*** Extracted records ***

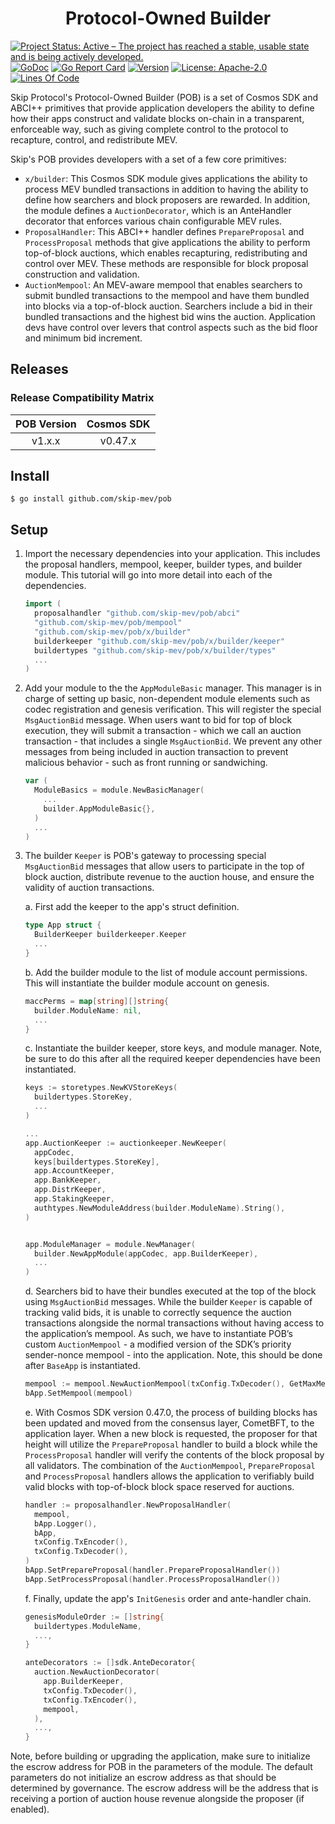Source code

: <h1 align="center">Protocol-Owned Builder</h1>

[![Project Status: Active – The project has reached a stable, usable state and is being actively developed.](https://www.repostatus.org/badges/latest/active.svg)](https://www.repostatus.org/#wip)
[![GoDoc](https://img.shields.io/badge/godoc-reference-blue?style=flat-square&logo=go)](https://godoc.org/github.com/skip-mev/pob)
[![Go Report Card](https://goreportcard.com/badge/github.com/skip-mev/pob?style=flat-square)](https://goreportcard.com/report/github.com/skip-mev/pob)
[![Version](https://img.shields.io/github/tag/skip-mev/pob.svg?style=flat-square)](https://github.com/skip-mev/pob/releases/latest)
[![License: Apache-2.0](https://img.shields.io/github/license/skip-mev/pob.svg?style=flat-square)](https://github.com/skip-mev/pob/blob/main/LICENSE)
[![Lines Of Code](https://img.shields.io/tokei/lines/github/skip-mev/pob?style=flat-square)](https://github.com/skip-mev/pob)

Skip Protocol's Protocol-Owned Builder (POB) is a set of Cosmos SDK and ABCI++
primitives that provide application developers the ability to define how their
apps construct and validate blocks on-chain in a transparent, enforceable way,
such as giving complete control to the protocol to recapture, control, and
redistribute MEV.

Skip's POB provides developers with a set of a few core primitives:

* `x/builder`: This Cosmos SDK module gives applications the ability to process
  MEV bundled transactions in addition to having the ability to define how searchers
  and block proposers are rewarded. In addition, the module defines a `AuctionDecorator`,
  which is an AnteHandler decorator that enforces various chain configurable MEV
  rules.
* `ProposalHandler`: This ABCI++ handler defines `PrepareProposal` and `ProcessProposal`
  methods that give applications the ability to perform top-of-block auctions,
  which enables recapturing, redistributing and control over MEV. These methods
  are responsible for block proposal construction and validation.
* `AuctionMempool`: An MEV-aware mempool that enables searchers to submit bundled
  transactions to the mempool and have them bundled into blocks via a top-of-block
  auction. Searchers include a bid in their bundled transactions and the highest
  bid wins the auction. Application devs have control over levers that control
  aspects such as the bid floor and minimum bid increment.

## Releases

### Release Compatibility Matrix

| POB Version | Cosmos SDK |
| :---------: | :--------: |
|   v1.x.x    |  v0.47.x   |

## Install

```shell
$ go install github.com/skip-mev/pob
```

## Setup

1. Import the necessary dependencies into your application. This includes the
   proposal handlers, mempool, keeper, builder types, and builder module. This
   tutorial will go into more detail into each of the dependencies.

   ```go
   import (
     proposalhandler "github.com/skip-mev/pob/abci"
     "github.com/skip-mev/pob/mempool"
     "github.com/skip-mev/pob/x/builder"
     builderkeeper "github.com/skip-mev/pob/x/builder/keeper"
     buildertypes "github.com/skip-mev/pob/x/builder/types"
     ...
   )
   ```

2. Add your module to the the `AppModuleBasic` manager. This manager is in
   charge of setting up basic, non-dependent module elements such as codec
   registration and genesis verification. This will register the special
   `MsgAuctionBid` message. When users want to bid for top of block execution,
   they will submit a transaction - which we call an auction transaction - that
   includes a single `MsgAuctionBid`. We prevent any other messages from being
   included in auction transaction to prevent malicious behavior - such as front
   running or sandwiching.

   ```go
   var (
     ModuleBasics = module.NewBasicManager(
       ...
       builder.AppModuleBasic{},
     )
     ...
   )
   ```

3. The builder `Keeper` is POB's gateway to processing special `MsgAuctionBid`
   messages that allow users to participate in the top of block auction, distribute
   revenue to the auction house, and ensure the validity of auction transactions.

   a. First add the keeper to the app's struct definition.

      ```go
      type App struct {
        BuilderKeeper builderkeeper.Keeper
        ...
      }
      ```

    b. Add the builder module to the list of module account permissions. This will
    instantiate the builder module account on genesis.

      ```go
      maccPerms = map[string][]string{
        builder.ModuleName: nil,
        ...
      }
      ```

    c. Instantiate the builder keeper, store keys, and module manager. Note, be
    sure to do this after all the required keeper dependencies have been instantiated.

      ```go
      keys := storetypes.NewKVStoreKeys(
        buildertypes.StoreKey,
        ...
      )

      ...
      app.AuctionKeeper := auctionkeeper.NewKeeper(
        appCodec,
        keys[buildertypes.StoreKey],
        app.AccountKeeper,
        app.BankKeeper,
        app.DistrKeeper,
        app.StakingKeeper,
        authtypes.NewModuleAddress(builder.ModuleName).String(),
      )

      
      app.ModuleManager = module.NewManager(
        builder.NewAppModule(appCodec, app.BuilderKeeper),
        ...
      )
      ```

    d. Searchers bid to have their bundles executed at the top of the block
    using `MsgAuctionBid` messages. While the builder `Keeper` is capable of
    tracking valid bids, it is unable to correctly sequence the auction
    transactions alongside the normal transactions without having access to the
    application’s mempool. As such, we have to instantiate POB’s custom
    `AuctionMempool` - a modified version of the SDK’s priority sender-nonce
    mempool - into the application. Note, this should be done after `BaseApp` is
    instantiated.

    ```go
    mempool := mempool.NewAuctionMempool(txConfig.TxDecoder(), GetMaxMempoolSize())
    bApp.SetMempool(mempool)
    ```

    e. With Cosmos SDK version 0.47.0, the process of building blocks has been
    updated and moved from the consensus layer, CometBFT, to the application layer.
    When a new block is requested, the proposer for that height will utilize the `PrepareProposal` handler to build a block while the `ProcessProposal` handler
    will verify the contents of the block proposal by all validators. The
    combination of the `AuctionMempool`, `PrepareProposal` and `ProcessProposal`
    handlers allows the application to verifiably build valid blocks with
    top-of-block block space reserved for auctions.

    ```go
    handler := proposalhandler.NewProposalHandler(
      mempool, 
      bApp.Logger(), 
      bApp,
      txConfig.TxEncoder(),
      txConfig.TxDecoder(),
    )
    bApp.SetPrepareProposal(handler.PrepareProposalHandler())
    bApp.SetProcessProposal(handler.ProcessProposalHandler())
    ```

    f. Finally, update the app's `InitGenesis` order and ante-handler chain.

    ```go
    genesisModuleOrder := []string{
      buildertypes.ModuleName,
      ...,
    }

    anteDecorators := []sdk.AnteDecorator{
      auction.NewAuctionDecorator(
        app.BuilderKeeper,
        txConfig.TxDecoder(),
        txConfig.TxEncoder(),
        mempool,
      ),
      ...,
    }
    ```

Note, before building or upgrading the application, make sure to initialize the
escrow address for POB in the parameters of the module. The default parameters
do not initialize an escrow address as that should be determined by governance.
The escrow address will be the address that is receiving a portion of auction
house revenue alongside the proposer (if enabled).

*** End of Extracted records ***

=== Work item ===
In the records above, find the lines containing "after" and copy them.

=== Task output ===
    sure to do this after all the required keeper dependencies have been instantiated.
    mempool - into the application. Note, this should be done after `BaseApp` is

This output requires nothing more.